June 28, 2021
From Autonomies

Political affinities very often transgress ideological borders; indeed, if they did not, politics would be far poorer, if not dead. Politics is the gathering together of singularities for collective life, in dissension.

This post is in memory of the intellectual and political work of Horacio González. While perhaps little known outside of south america or the hispanophone world, he was a central figure in his own country, argentina.

But why celebrate a “Peronist”, some may ask? A ready answer lies in the fact that “Peronism” was never homogenous, and González was among its most critical and heterodox “followers”. And more importantly, González and his work were never reducible to the ideology and/or the movement.

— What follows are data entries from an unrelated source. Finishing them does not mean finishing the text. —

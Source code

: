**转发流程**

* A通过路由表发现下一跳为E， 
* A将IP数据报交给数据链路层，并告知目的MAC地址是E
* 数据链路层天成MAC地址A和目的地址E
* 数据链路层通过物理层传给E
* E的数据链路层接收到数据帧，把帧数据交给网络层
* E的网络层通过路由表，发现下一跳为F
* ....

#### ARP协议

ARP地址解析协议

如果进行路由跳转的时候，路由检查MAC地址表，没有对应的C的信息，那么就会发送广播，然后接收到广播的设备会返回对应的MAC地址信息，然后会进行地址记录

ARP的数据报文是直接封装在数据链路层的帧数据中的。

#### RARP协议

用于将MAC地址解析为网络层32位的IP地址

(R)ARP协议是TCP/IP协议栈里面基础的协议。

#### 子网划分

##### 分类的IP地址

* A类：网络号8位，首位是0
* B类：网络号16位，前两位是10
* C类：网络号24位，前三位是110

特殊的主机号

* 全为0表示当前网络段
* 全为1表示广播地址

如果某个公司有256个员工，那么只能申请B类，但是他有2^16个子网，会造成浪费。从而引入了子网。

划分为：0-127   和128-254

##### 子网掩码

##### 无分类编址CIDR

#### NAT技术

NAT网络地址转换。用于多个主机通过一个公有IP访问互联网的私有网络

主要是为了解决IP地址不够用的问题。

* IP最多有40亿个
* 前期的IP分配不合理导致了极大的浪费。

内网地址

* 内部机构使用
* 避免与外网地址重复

Below we share a text by González that takes us back to the argentinian uprising of 2001, an event which remains of enormous significance for the understanding of anti-capitalist politics in the present.

This is followed by a tribute to González, authored by Diego Sztulwark.


(lobo suelto 25/06/2021)

Those days that began on December 19, 2001 meant ambition, the dream that society could take into its hands the entire apparatus or state management. This is one of the most generous utopias that political thought ever coined. The absorption of ritualised institutions by civil society, turned into an anti-leviathan of free actors; it is an ever-stretched rope that speaks beneath the surface of the origin of the political. We perceived it in those days. Reviving or rescuing the original mode of politics, it claims to seek a primal bond mediated by language, which implies the initial mark of human association. So were those primordial moments. They sought much more than to replace a government, they sought to think about the very nature of the social and cultural fabrics that forge a government.

The origin of the political is found in the idea of an assembly or a congress, words equivalent to the act of walking. The Latin root grad comes from gradi: to walk. From this common word we can derive what are the essential terminological moments of politics: progress, regress, digression, income/entry/committal [for ingreso]. Walking together leads to congress, to gathering together, and doing it in the sense of opposition to struggle generated aggression. Every time a human ensemble enters into an essential vertigo, in the grandiose illusion of a self-organisation, federative ideas of small associative nuclei arise – in the manner of Proudhon, who was however little remembered in those days of 2001 – in which the initiatory community is revived. This vertigo occurs at a time when routines break down and planned cohesions cease. Famous moments in universal history are remembered – the Franco-Prussian War, which leads to the vertigo that was the Paris Commune -; the moments prior to the Bolshevik seizure of power, recounted by John Reed – where in Saint Petersburg he continued his daily life, trams carried on normally, while train and post office stations were occupied -, or among us, during camping trips, during which for a few days the machinery that moulds obedience and predictability was loosened. Walking together and holding assemblies in times of aggression is a compressed summary of the social that becomes political and can – or cannot – remain in unity.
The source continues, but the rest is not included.